Tax policy has been central in attracting foreign investment in mega-projects. Mozal was given Free Industrial Zone (FIZ) status. This means that it is exempted from paying duties on imports of material inputs and equipment. It is also exempted from valued-added taxes and corporate income taxes are limited to 1% of sales! The failure of the government to develop a more revenue-enhancing tax package was the result of it not seriously considering the offers of rival aluminium producers (Kaiser, a US multinational, made initial offers in the late 1990s but was rejected by the Mozambican government on the grounds that it did not have enough influence on world markets to succeed). Irrespective of the reasons for rejecting the Kaiser bid, an important policy lesson is that governments can use competition among multinationals to produce more lucrative tax packages out of mineral-based investments. The increased interest of Chinese corporations in mineral development in Africa may provide an opportunity for governments to reap the fiscal rewards of competitive bidding among multinationals.
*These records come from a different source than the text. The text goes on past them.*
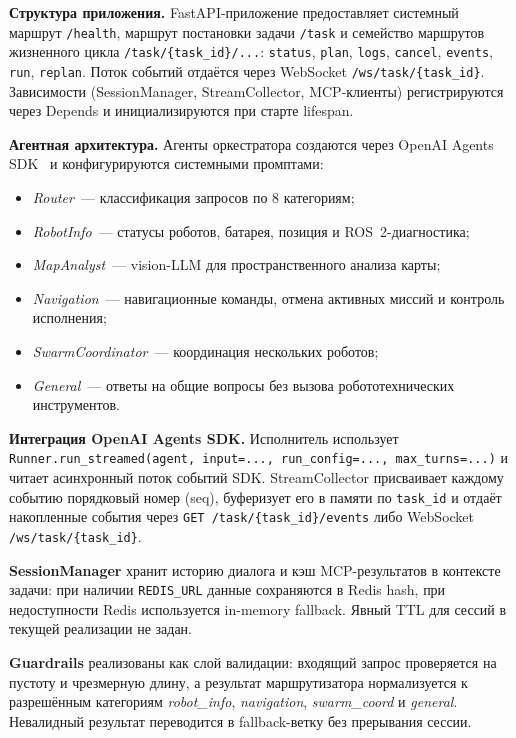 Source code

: \documentclass[14pt,a4paper]{extreport}
\begin{document}
\textbf{Структура приложения.} FastAPI-приложение предоставляет системный маршрут \texttt{/health}, маршрут постановки задачи \texttt{/task} и семейство маршрутов жизненного цикла \texttt{/task/\{task\_id\}/...}: \texttt{status}, \texttt{plan}, \texttt{logs}, \texttt{cancel}, \texttt{events}, \texttt{run}, \texttt{replan}. Поток событий отдаётся через WebSocket \texttt{/ws/task/\{task\_id\}}. Зависимости (SessionManager, StreamCollector, MCP-клиенты) регистрируются через Depends и инициализируются при старте lifespan.

\textbf{Агентная архитектура.} Агенты оркестратора создаются через OpenAI Agents SDK~\cite{openai_agents} и конфигурируются системными промптами:
\begin{itemize}
  \item \textit{Router}~--- классификация запросов по 8 категориям;
  \item \textit{RobotInfo}~--- статусы роботов, батарея, позиция и ROS~2-диагностика;
  \item \textit{MapAnalyst}~--- vision-LLM для пространственного анализа карты;
  \item \textit{Navigation}~--- навигационные команды, отмена активных миссий и контроль исполнения;
  \item \textit{SwarmCoordinator}~--- координация нескольких роботов;
  \item \textit{General}~--- ответы на общие вопросы без вызова робототехнических инструментов.
\end{itemize}

\textbf{Интеграция OpenAI Agents SDK.} Исполнитель использует \texttt{Runner.run\_streamed(agent, input=..., run\_config=..., max\_turns=...)} и читает асинхронный поток событий SDK. StreamCollector присваивает каждому событию порядковый номер (seq), буферизует его в памяти по \texttt{task\_id} и отдаёт накопленные события через \texttt{GET /task/\{task\_id\}/events} либо WebSocket \texttt{/ws/task/\{task\_id\}}.

\textbf{SessionManager} хранит историю диалога и кэш MCP-результатов в контексте задачи: при наличии \texttt{REDIS\_URL} данные сохраняются в Redis hash, при недоступности Redis используется in-memory fallback. Явный TTL для сессий в текущей реализации не задан.

\textbf{Guardrails} реализованы как слой валидации: входящий запрос проверяется на пустоту и чрезмерную длину, а результат маршрутизатора нормализуется к разрешённым категориям \textit{robot\_info}, \textit{navigation}, \textit{swarm\_coord} и \textit{general}. Невалидный результат переводится в fallback-ветку без прерывания сессии.
\end{document}
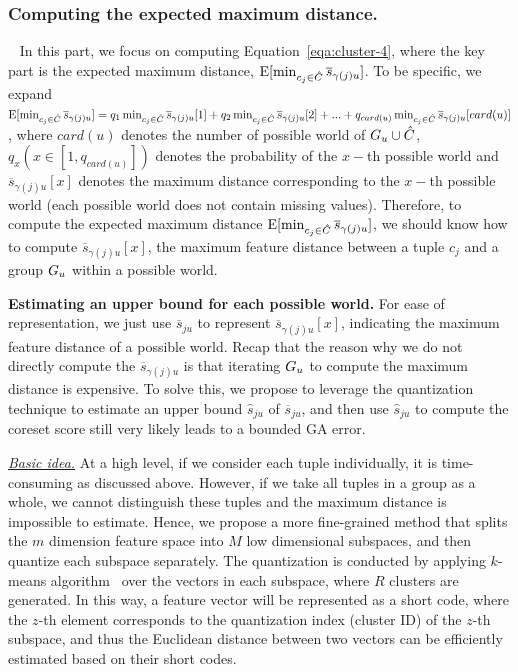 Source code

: \subsubsection{Computing the expected maximum distance.}~\label{subsec:pq} In this part, we focus on computing Equation~\ref{eqa:cluster-4}, where the key part is the expected maximum distance, \ie $\mathrm{E}[\min_{c_j\in \hat{C}}\overline{s}_{\gamma(j)u}]$. To be specific, we expand $\mathrm{E}[\min_{c_j\in \hat{C}}\overline{s}_{\gamma(j)u}] = q_1\min_{c_j\in \hat{C}}\overline{s}_{\gamma(j)u}[1] + q_2\min_{c_j\in \hat{C}}\overline{s}_{\gamma(j)u}[2] + ... +q_{card(u)}\min_{c_j\in \hat{C}}\overline{s}_{\gamma(j)u}[card(u)]$, where $card(u)$ denotes the number of possible world of $G_u \cup \hat{C}$, $q_x    (x\in [1, q_{card(u)}])$ denotes the probability of the $x-$th possible world and  $\overline{s}_{\gamma(j)u}[x]$ denotes the maximum distance  corresponding to the $x-$th possible world (each possible world does not contain missing values). 
%
%
%
Therefore, to compute the expected maximum distance $\mathrm{E}[\min_{c_j\in \hat{C}}\overline{s}_{\gamma(j)u}]$, we should know how to compute $\overline{s}_{\gamma(j)u}[x]$, \ie the  maximum feature distance between a tuple $c_j$ and a group $G_u$ within a possible world.

\noindent \textbf{Estimating an upper bound for each possible world.} 
For ease of representation, we just use $\overline{s}_{ju}$ to represent  $\overline{s}_{\gamma(j)u}[x]$, indicating the maximum feature distance of a possible world.
%
%
 Recap that the reason why we do not directly compute the  $\overline{s}_{\gamma(j)u}$ is that iterating $G_u$ to compute the maximum distance is expensive.
  To solve this, we propose to leverage the  quantization technique to estimate an upper bound $\hat{s}_{ju}$ of $\overline{s}_{ju}$, and then use $\hat{s}_{ju}$ to compute the coreset score still very likely leads to a bounded GA error.
  
  \noindent  \underline{\textit{Basic idea.}} 
  At a high level, if we consider each tuple individually, it is time-consuming as discussed above. However, if we take all tuples in a group as a whole, we cannot distinguish these tuples and the maximum distance is impossible to estimate. Hence, we propose a more fine-grained  method that  splits the $m$ dimension feature space into  $M$ low dimensional subspaces, and then quantize each subspace separately.  
 The quantization is conducted by applying $k$-means algorithm~\cite{hartigan1979algorithm} over the vectors in each subspace, where $R$ clusters are generated.  
  In this way, a feature vector will be represented as a short code, where the $z$-th element corresponds to the quantization index (\ie cluster ID) of the $z$-th subspace, and thus the Euclidean distance between two vectors can be efficiently estimated based on their short codes.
While Mozal has undoubtedly contributed to the export and production capacity of the Mozambican economy, there are several issues that are of concern for the prospects of economic development in the long run and productive capacity-building. First, the negligible tax payments Mozal makes to the government limits the fiscal linkage such projects can generate (Castel-Branco, 2004). This limits the extent the government can invest in developing productive capabilities and infrastructure elsewhere in the economy. Secondly, the mega-projects have focused FDI and manufacturing production around the capital city, inducing a substantial regional concentration in manufacturing production (in 2003, 81% of industrial activity was generated in Maputo Province [USAID 2004, Table 12-3, p. 3]). Manufacturing production outside the capital is negligible. Third, most of Mozal’s economic links are with firms in South Africa, not in Mozambique. This is mainly because Mozambican firms do not have the technical capacity to provide inputs that Mozal needs, but also because there is not a wider industrial strategy to provide either carrots or sticks for Mozal to develop important supplier contracts with Mozambican firms.

There are several policy implications that it is possible to draw from the Zambian and Mozambican cases. First, there is an urgent need for mineral-abundant states to enter into a renegotiation of mining contracts when they are unfavourable. Secondly, there is a need for governments to develop productive strategies that exchange mineral rights for local content conditions, whereby foreign investors are obliged to use domestic suppliers on an increasingly greater scale. Local content management has been one of the main ways in which FDI can be used for the benefit of national productive capacity. Finally, capacity-building in the geological survey capacity in Sub-Saharan Africa needs to be developed in order to improve the bargaining power of states vis-à-vis multinationals. This is an area where the international financial institutions can play a leading role.

Export Taxes, State Territorial Reach and Production Strategies

Export taxes on agriculture are generally inadvisable for developing countries because of the well-known disincentives they provide for producers. However, there are some examples of the developmental role these taxes can play when they are explicitly part of a production strategy to improve agricultural productivity. For such taxes to work, they need to the earmarked directly to finance infrastructure investment in agriculture. Apart from this, such taxes have played an important role in expanding the territorial reach of the state and the territorial dimension of state-society relations. Let us examine some country examples.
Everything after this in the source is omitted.